Please return every line of the records that contains the word "activeFunction".

++++ RECORDS SUPPLIED ++++

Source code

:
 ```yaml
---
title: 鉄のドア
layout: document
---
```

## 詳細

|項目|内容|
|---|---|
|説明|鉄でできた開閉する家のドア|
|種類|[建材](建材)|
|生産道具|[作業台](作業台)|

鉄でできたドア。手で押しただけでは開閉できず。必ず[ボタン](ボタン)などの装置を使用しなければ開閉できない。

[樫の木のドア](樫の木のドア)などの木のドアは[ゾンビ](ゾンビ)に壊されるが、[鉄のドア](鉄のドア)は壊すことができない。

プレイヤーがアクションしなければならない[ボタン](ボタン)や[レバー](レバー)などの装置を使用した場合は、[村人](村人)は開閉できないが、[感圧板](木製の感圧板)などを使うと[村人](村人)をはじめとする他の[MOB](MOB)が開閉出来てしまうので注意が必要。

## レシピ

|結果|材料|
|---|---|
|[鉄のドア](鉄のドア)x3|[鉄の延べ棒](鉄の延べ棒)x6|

++++
++++ RECORDS SUPPLIED ++++

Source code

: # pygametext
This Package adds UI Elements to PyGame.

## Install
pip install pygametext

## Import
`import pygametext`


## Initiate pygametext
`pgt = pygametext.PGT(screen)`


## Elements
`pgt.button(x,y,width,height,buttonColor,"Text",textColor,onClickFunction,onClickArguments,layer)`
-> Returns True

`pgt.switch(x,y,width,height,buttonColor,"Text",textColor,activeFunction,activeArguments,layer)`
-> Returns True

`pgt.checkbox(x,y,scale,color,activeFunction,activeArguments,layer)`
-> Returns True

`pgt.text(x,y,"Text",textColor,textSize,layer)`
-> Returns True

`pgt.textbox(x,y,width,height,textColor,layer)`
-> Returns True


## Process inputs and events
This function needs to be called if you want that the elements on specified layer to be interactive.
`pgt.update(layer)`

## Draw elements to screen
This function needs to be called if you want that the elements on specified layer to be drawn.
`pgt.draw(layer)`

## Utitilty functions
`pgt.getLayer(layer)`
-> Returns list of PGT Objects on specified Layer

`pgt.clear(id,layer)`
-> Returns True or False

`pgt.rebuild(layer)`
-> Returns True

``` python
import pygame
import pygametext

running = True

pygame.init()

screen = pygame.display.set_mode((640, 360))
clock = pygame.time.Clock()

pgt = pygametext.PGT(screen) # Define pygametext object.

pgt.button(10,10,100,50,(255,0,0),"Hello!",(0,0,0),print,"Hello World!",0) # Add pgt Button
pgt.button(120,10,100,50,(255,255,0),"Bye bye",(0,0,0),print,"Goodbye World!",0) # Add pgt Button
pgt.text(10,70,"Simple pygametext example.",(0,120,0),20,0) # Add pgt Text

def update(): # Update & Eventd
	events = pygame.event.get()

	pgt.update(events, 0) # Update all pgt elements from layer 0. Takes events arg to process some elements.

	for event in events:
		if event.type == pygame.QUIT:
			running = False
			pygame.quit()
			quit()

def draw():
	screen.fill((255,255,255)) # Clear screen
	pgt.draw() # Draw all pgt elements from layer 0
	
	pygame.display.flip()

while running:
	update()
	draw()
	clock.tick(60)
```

++++

WRITTEN SOLUTION:
`pgt.switch(x,y,width,height,buttonColor,"Text",textColor,activeFunction,activeArguments,layer)`
`pgt.checkbox(x,y,scale,color,activeFunction,activeArguments,layer)`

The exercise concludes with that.